■ **EXERCISE OBJECTIVE**:
Only lines with the word "hypSMITH" are needed; collect each of them from the listing below.
DATA FOR THIS TASK Block Start
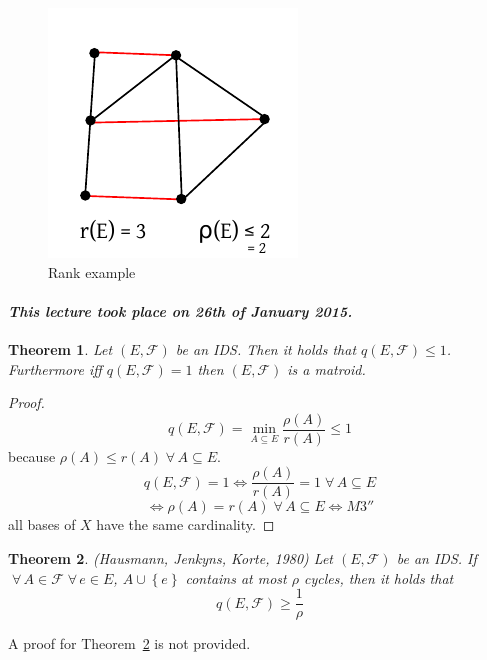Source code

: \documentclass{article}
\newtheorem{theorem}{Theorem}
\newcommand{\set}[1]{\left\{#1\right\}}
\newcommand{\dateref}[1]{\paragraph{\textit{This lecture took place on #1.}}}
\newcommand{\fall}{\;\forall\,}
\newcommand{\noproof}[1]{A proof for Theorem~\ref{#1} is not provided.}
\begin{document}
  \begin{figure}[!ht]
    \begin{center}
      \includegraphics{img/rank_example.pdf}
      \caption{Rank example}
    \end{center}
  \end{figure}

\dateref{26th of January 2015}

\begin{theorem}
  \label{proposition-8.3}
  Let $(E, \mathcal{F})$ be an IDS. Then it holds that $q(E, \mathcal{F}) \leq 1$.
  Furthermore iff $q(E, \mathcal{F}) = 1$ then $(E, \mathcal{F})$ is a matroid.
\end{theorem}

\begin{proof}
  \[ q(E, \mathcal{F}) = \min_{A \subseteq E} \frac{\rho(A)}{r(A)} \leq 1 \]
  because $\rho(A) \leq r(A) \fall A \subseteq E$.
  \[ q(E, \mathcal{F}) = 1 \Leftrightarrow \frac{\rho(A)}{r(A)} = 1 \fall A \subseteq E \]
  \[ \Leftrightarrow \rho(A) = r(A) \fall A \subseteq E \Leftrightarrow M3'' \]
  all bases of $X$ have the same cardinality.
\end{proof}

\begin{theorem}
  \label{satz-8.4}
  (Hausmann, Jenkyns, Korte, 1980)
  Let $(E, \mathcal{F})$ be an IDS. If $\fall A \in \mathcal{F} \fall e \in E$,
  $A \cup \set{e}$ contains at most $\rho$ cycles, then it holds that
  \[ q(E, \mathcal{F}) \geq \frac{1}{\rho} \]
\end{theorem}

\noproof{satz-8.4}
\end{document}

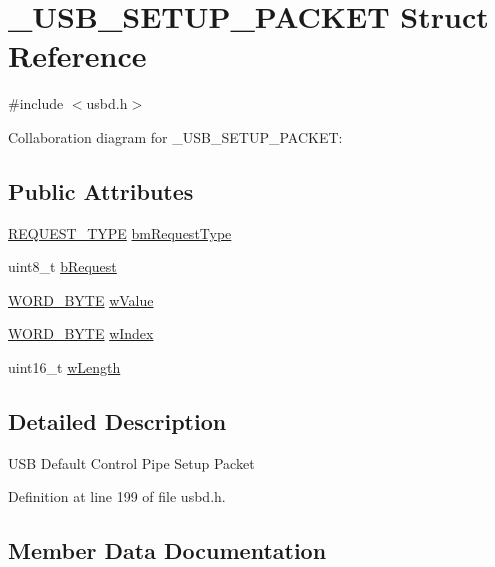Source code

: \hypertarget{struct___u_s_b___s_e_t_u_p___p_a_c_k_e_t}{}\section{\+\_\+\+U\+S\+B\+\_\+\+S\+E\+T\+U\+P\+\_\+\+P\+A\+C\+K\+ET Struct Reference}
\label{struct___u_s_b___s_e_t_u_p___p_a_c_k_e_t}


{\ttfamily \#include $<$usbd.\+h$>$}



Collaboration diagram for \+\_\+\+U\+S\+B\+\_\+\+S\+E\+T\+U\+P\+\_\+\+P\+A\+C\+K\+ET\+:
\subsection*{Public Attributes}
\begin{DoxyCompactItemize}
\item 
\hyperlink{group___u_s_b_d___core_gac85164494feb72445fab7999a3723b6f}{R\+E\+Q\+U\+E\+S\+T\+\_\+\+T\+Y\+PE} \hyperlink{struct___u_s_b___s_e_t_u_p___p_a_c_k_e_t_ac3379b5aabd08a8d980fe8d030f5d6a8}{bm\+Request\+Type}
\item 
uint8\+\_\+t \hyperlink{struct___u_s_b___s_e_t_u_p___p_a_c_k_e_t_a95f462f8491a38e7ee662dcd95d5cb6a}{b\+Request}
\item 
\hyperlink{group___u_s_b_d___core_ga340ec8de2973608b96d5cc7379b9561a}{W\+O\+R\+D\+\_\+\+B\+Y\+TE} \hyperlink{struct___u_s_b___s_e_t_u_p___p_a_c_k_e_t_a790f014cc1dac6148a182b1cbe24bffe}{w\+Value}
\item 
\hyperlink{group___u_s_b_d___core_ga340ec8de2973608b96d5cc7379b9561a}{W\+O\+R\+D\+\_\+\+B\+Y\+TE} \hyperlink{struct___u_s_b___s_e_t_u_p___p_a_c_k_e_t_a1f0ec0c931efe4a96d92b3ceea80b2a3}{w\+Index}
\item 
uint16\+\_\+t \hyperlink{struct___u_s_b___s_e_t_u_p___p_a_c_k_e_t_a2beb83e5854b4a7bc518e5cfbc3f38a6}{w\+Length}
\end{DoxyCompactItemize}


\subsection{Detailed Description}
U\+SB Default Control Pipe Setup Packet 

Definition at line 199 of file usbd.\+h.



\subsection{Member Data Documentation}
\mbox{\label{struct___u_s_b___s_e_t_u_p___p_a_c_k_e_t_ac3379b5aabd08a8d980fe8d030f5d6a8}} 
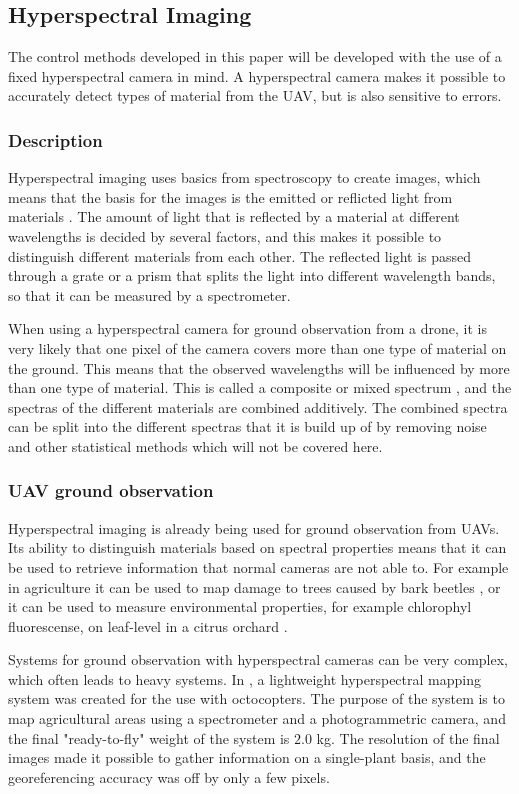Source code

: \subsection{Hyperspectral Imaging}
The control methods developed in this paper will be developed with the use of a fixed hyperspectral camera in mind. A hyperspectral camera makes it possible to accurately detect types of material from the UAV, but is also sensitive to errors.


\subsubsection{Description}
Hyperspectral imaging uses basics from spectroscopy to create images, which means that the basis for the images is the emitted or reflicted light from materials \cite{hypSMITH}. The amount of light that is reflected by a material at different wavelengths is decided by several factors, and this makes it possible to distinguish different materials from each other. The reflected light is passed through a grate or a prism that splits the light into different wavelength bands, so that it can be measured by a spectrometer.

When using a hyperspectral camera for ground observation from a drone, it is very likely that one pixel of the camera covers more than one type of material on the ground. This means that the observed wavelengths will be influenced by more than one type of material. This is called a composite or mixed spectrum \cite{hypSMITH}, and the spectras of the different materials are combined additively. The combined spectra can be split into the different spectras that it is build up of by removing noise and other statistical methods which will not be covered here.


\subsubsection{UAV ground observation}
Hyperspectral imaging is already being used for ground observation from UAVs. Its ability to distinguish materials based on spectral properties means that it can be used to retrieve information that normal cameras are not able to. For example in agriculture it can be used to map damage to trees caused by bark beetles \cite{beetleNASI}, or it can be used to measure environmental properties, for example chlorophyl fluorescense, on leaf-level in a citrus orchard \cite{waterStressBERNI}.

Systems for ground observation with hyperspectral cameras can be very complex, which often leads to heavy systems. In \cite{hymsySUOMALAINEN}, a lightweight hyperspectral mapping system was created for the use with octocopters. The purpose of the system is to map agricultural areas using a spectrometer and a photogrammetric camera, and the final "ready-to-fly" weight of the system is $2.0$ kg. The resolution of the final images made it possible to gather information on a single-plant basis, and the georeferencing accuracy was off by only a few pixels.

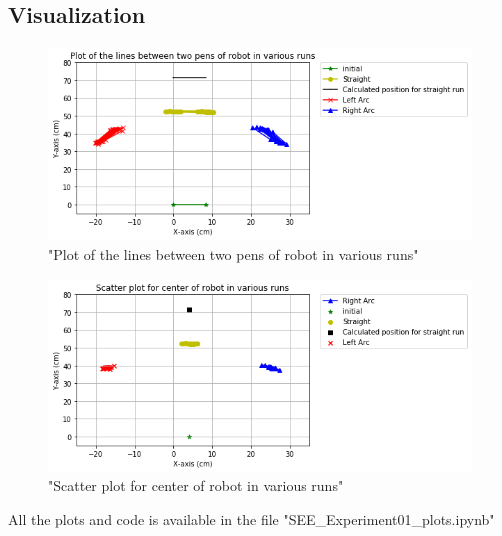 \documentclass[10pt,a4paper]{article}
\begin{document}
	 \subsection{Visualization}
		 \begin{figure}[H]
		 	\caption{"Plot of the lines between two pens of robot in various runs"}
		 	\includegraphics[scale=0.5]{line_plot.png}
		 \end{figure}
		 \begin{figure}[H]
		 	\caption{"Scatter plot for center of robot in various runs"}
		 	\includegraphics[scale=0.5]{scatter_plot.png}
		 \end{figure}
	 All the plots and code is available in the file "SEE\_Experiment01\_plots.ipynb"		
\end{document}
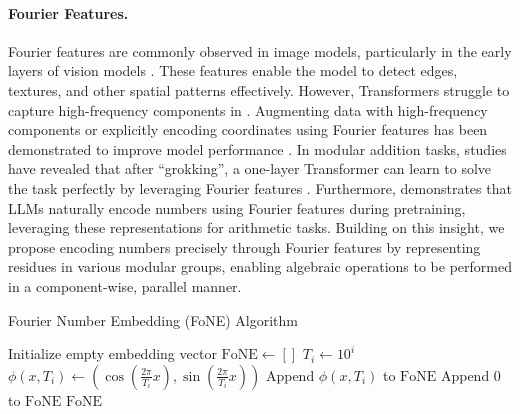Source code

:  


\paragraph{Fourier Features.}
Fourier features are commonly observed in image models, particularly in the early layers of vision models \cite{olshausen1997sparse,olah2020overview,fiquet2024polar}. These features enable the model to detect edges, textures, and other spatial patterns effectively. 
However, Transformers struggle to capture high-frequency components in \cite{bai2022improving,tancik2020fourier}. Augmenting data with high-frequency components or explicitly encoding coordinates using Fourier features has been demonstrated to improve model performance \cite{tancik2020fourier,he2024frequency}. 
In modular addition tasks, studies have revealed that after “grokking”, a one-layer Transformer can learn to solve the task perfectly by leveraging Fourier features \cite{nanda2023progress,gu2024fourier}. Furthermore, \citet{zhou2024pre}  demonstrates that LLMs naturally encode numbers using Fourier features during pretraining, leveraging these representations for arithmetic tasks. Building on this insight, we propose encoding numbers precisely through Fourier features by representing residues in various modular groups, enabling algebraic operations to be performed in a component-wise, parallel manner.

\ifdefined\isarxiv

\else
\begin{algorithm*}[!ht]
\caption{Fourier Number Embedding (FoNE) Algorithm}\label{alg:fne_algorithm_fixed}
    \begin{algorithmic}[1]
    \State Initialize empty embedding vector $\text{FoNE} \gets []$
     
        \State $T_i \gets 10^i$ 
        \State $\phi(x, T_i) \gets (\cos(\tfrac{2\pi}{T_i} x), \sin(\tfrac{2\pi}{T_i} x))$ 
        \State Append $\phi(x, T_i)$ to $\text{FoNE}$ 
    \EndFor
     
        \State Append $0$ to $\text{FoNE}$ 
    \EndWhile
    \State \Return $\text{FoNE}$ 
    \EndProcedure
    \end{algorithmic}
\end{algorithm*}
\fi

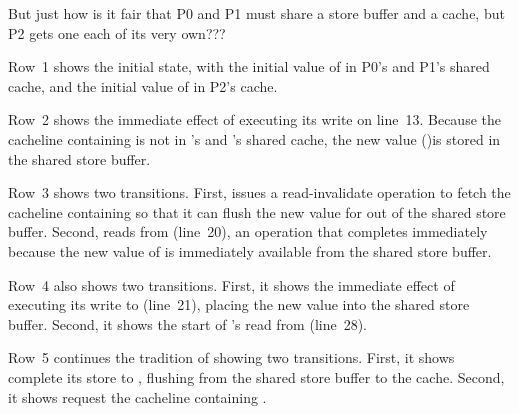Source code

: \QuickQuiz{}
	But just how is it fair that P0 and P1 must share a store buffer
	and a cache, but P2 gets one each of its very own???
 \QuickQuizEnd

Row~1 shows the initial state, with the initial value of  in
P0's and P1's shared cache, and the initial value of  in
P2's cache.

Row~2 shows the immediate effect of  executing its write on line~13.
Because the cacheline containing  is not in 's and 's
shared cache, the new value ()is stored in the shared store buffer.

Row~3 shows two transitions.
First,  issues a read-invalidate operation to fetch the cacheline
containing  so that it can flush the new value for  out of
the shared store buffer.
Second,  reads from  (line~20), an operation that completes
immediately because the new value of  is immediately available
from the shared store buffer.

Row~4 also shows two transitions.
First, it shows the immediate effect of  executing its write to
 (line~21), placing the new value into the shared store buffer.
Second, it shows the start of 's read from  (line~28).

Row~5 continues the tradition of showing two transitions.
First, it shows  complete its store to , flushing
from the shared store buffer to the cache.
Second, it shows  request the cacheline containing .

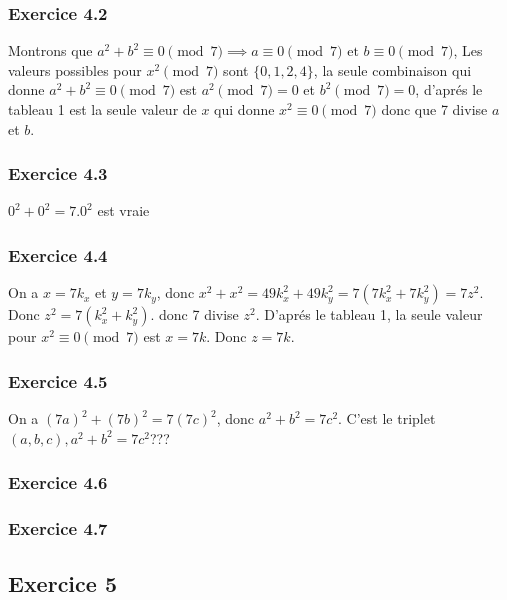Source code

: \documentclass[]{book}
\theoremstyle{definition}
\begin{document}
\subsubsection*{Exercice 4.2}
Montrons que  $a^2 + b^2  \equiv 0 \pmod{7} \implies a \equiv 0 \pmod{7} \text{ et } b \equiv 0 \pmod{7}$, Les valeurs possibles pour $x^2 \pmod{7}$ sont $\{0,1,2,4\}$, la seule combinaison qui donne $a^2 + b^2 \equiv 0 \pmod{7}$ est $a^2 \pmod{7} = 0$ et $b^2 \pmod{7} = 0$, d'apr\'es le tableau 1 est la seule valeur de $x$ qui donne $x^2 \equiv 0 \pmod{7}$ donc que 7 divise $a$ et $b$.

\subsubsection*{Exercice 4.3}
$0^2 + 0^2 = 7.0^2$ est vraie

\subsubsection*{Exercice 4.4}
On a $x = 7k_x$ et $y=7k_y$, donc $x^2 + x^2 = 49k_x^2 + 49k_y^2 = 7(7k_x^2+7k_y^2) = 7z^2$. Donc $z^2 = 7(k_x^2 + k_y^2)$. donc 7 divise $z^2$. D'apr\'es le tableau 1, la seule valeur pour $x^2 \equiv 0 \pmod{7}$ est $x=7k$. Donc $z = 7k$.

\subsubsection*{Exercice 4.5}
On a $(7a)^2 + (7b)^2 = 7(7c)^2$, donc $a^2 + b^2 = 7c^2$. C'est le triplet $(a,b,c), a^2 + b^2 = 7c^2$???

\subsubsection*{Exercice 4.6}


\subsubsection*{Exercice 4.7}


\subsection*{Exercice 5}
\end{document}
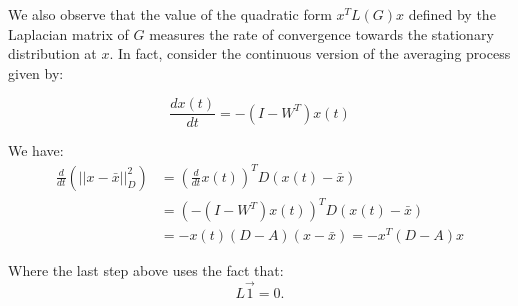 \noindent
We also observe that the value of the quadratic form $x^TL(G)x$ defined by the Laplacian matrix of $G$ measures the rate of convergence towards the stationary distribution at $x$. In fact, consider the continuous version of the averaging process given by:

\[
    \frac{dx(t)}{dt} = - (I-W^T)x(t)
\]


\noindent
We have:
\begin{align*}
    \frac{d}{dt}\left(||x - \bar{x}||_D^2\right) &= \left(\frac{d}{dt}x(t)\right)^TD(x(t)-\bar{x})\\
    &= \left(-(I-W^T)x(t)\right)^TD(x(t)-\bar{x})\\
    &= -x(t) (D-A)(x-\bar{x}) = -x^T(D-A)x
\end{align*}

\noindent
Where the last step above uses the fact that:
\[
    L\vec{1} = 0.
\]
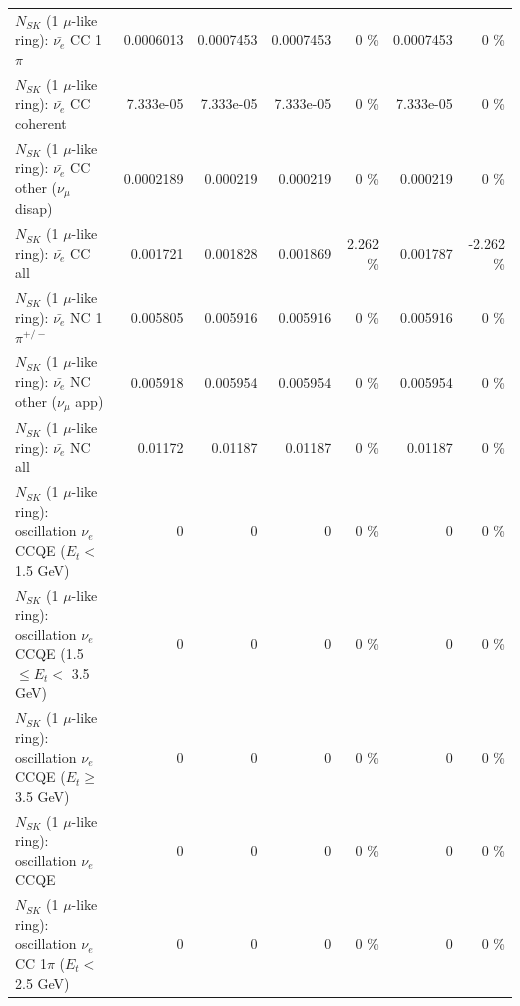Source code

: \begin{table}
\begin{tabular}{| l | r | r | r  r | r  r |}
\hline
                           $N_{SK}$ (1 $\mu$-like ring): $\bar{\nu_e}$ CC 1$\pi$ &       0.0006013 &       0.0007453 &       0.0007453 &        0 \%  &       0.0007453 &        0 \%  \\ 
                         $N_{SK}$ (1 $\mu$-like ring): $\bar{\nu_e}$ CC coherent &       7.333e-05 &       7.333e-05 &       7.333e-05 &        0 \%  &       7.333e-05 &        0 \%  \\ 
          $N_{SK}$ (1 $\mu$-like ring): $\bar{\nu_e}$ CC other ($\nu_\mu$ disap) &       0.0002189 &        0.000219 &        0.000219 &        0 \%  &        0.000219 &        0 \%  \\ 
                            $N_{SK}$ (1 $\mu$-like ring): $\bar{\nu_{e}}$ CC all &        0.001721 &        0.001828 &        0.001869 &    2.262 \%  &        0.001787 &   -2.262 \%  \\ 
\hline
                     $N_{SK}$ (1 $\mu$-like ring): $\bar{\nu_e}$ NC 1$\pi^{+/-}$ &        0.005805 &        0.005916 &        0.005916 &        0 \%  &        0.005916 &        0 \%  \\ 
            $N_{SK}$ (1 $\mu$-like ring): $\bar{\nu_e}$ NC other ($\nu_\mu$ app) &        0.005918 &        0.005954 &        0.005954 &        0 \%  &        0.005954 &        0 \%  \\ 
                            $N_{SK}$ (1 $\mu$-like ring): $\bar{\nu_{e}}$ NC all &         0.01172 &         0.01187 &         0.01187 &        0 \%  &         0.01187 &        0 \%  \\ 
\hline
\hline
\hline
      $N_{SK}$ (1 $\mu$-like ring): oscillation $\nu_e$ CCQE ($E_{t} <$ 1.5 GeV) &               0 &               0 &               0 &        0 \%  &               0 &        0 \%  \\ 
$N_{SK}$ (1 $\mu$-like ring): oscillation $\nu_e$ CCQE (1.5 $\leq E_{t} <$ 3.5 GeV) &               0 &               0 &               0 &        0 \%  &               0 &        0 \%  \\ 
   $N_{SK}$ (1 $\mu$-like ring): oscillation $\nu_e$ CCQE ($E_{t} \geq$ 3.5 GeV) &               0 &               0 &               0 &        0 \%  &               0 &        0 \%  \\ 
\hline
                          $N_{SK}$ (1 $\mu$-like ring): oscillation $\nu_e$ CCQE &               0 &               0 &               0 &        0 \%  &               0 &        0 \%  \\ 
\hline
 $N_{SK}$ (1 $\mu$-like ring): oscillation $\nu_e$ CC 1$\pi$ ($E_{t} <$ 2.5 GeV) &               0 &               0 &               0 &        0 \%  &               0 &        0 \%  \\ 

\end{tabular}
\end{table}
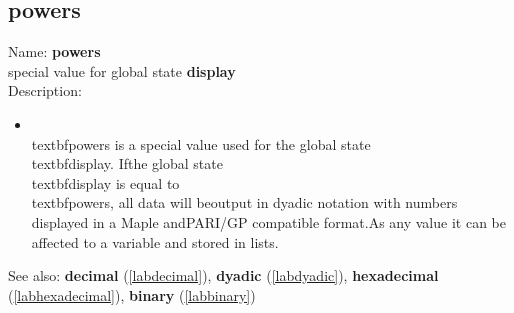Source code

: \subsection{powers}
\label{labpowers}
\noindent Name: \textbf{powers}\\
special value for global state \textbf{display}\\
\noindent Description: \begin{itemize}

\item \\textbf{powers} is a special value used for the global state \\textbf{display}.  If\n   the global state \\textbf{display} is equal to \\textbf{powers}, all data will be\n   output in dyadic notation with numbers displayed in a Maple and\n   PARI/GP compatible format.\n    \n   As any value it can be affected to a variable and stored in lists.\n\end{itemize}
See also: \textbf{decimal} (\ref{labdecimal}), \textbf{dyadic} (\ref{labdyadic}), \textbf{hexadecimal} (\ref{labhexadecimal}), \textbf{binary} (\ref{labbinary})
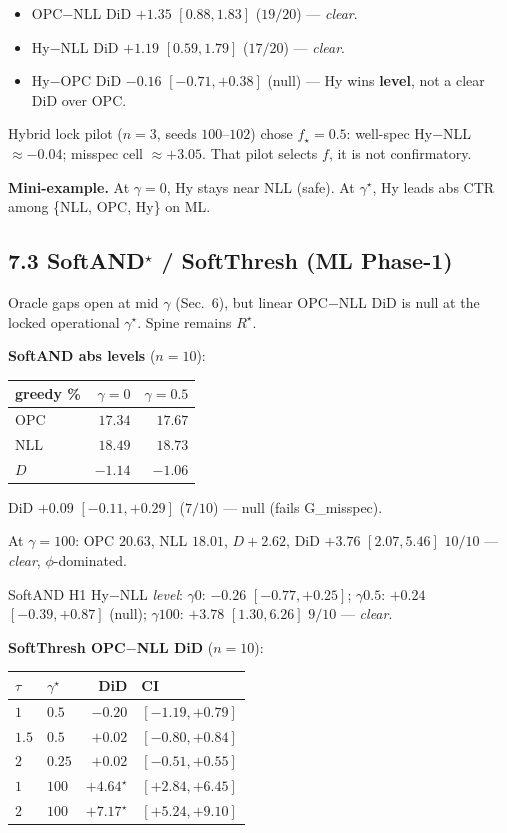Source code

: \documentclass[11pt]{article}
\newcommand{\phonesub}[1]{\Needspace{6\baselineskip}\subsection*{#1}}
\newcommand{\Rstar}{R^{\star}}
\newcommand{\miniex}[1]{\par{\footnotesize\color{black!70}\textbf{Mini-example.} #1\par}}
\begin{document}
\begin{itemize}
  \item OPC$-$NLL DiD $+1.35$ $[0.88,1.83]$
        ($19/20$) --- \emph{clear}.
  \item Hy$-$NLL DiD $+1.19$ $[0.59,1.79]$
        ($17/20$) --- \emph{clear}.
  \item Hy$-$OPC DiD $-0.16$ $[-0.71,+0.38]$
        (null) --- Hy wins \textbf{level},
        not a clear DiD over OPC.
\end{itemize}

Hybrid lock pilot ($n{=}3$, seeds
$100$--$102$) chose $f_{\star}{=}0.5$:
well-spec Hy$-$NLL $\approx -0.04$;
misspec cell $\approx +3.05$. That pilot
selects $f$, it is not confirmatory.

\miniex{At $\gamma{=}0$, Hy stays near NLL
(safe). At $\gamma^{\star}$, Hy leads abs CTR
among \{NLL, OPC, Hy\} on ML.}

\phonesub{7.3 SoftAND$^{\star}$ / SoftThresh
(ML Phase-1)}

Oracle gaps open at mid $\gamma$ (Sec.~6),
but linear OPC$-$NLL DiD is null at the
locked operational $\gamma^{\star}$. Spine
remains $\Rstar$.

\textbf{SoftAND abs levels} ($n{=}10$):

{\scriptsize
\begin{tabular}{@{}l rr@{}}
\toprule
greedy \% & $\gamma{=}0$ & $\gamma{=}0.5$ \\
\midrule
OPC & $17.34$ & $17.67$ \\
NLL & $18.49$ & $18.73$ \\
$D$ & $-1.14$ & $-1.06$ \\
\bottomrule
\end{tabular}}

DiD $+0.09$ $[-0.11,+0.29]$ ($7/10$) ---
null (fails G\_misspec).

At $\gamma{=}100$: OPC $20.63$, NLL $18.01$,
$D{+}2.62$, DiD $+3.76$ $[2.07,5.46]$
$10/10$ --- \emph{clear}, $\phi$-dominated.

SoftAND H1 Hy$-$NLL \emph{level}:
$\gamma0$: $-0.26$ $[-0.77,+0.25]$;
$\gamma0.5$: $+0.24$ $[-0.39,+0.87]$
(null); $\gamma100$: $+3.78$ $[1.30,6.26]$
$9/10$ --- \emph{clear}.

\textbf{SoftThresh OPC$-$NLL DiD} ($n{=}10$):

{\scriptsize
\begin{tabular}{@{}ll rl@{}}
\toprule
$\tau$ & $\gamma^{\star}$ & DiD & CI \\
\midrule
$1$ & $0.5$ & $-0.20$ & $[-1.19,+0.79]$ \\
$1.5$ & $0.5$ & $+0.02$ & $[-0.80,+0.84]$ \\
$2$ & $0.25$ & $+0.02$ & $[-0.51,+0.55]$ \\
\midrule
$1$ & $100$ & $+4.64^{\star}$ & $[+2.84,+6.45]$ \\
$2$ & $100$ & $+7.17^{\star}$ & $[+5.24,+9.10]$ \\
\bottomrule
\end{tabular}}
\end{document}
DATA FOR THIS TASK Block End
■ **EXERCISE OUTPUT**:
Hyperspectral imaging uses basics from spectroscopy to create images, which means that the basis for the images is the emitted or reflicted light from materials \cite{hypSMITH}. The amount of light that is reflected by a material at different wavelengths is decided by several factors, and this makes it possible to distinguish different materials from each other. The reflected light is passed through a grate or a prism that splits the light into different wavelength bands, so that it can be measured by a spectrometer.
When using a hyperspectral camera for ground observation from a drone, it is very likely that one pixel of the camera covers more than one type of material on the ground. This means that the observed wavelengths will be influenced by more than one type of material. This is called a composite or mixed spectrum \cite{hypSMITH}, and the spectras of the different materials are combined additively. The combined spectra can be split into the different spectras that it is build up of by removing noise and other statistical methods which will not be covered here.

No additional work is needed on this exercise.